→ **Exercise data**
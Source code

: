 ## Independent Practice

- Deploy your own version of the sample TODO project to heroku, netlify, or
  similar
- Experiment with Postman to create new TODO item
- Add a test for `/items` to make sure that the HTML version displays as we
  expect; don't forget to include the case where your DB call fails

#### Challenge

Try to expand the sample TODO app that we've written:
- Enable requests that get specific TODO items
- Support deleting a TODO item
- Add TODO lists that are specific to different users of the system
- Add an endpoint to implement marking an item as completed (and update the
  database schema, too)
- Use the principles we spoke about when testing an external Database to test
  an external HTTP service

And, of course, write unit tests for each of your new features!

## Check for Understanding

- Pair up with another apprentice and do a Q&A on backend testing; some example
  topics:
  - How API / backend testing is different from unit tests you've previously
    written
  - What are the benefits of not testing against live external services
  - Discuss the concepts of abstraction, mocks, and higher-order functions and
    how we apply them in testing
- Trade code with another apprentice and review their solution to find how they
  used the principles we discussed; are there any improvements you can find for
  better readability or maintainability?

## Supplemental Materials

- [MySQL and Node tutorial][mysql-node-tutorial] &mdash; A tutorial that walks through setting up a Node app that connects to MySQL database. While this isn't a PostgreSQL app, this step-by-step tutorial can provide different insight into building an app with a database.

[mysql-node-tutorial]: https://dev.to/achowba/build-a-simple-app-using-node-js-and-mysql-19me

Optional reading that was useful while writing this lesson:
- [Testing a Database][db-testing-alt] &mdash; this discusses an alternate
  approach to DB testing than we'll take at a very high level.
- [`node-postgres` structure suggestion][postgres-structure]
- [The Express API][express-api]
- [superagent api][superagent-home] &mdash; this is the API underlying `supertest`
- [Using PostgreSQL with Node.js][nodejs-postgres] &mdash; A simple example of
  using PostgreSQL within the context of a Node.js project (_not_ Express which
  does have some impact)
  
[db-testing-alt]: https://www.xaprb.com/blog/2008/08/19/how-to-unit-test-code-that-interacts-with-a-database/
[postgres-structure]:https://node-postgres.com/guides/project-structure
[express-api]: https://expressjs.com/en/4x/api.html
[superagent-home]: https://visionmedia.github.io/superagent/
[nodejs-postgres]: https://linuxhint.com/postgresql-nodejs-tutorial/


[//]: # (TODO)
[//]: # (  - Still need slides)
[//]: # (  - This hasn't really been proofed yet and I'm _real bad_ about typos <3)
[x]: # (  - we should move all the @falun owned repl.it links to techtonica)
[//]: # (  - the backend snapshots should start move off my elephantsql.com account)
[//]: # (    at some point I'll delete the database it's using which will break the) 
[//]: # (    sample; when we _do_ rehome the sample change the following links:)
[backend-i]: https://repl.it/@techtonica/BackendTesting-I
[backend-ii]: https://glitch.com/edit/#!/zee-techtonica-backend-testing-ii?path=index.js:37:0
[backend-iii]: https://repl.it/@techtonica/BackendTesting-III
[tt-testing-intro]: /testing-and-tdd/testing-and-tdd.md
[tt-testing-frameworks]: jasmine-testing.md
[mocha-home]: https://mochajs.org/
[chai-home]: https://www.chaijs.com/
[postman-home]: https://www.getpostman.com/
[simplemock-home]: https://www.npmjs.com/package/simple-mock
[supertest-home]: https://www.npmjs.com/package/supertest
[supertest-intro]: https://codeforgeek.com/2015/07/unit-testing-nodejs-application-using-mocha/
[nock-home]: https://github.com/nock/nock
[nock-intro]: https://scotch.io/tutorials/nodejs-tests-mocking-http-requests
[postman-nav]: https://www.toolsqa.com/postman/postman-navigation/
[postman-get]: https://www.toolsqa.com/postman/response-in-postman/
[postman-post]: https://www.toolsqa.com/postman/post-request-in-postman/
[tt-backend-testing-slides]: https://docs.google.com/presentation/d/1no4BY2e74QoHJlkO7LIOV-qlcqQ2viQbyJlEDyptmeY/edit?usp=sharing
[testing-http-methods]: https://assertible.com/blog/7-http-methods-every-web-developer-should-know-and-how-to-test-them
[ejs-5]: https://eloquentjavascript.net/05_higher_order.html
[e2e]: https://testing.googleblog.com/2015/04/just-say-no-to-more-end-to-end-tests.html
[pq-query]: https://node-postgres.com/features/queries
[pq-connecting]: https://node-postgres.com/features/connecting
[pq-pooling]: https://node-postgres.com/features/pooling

→ **Task directions**
Reproduce exactly the lines of the records above from the one with "Try to expand" to the one with "- Trade code", both included, and leave out everything else.

→ **Response box**
Try to expand the sample TODO app that we've written:
- Enable requests that get specific TODO items
- Support deleting a TODO item
- Add TODO lists that are specific to different users of the system
- Add an endpoint to implement marking an item as completed (and update the
  database schema, too)
- Use the principles we spoke about when testing an external Database to test
  an external HTTP service

And, of course, write unit tests for each of your new features!

## Check for Understanding

- Pair up with another apprentice and do a Q&A on backend testing; some example
  topics:
  - How API / backend testing is different from unit tests you've previously
    written
  - What are the benefits of not testing against live external services
  - Discuss the concepts of abstraction, mocks, and higher-order functions and
    how we apply them in testing
- Trade code with another apprentice and review their solution to find how they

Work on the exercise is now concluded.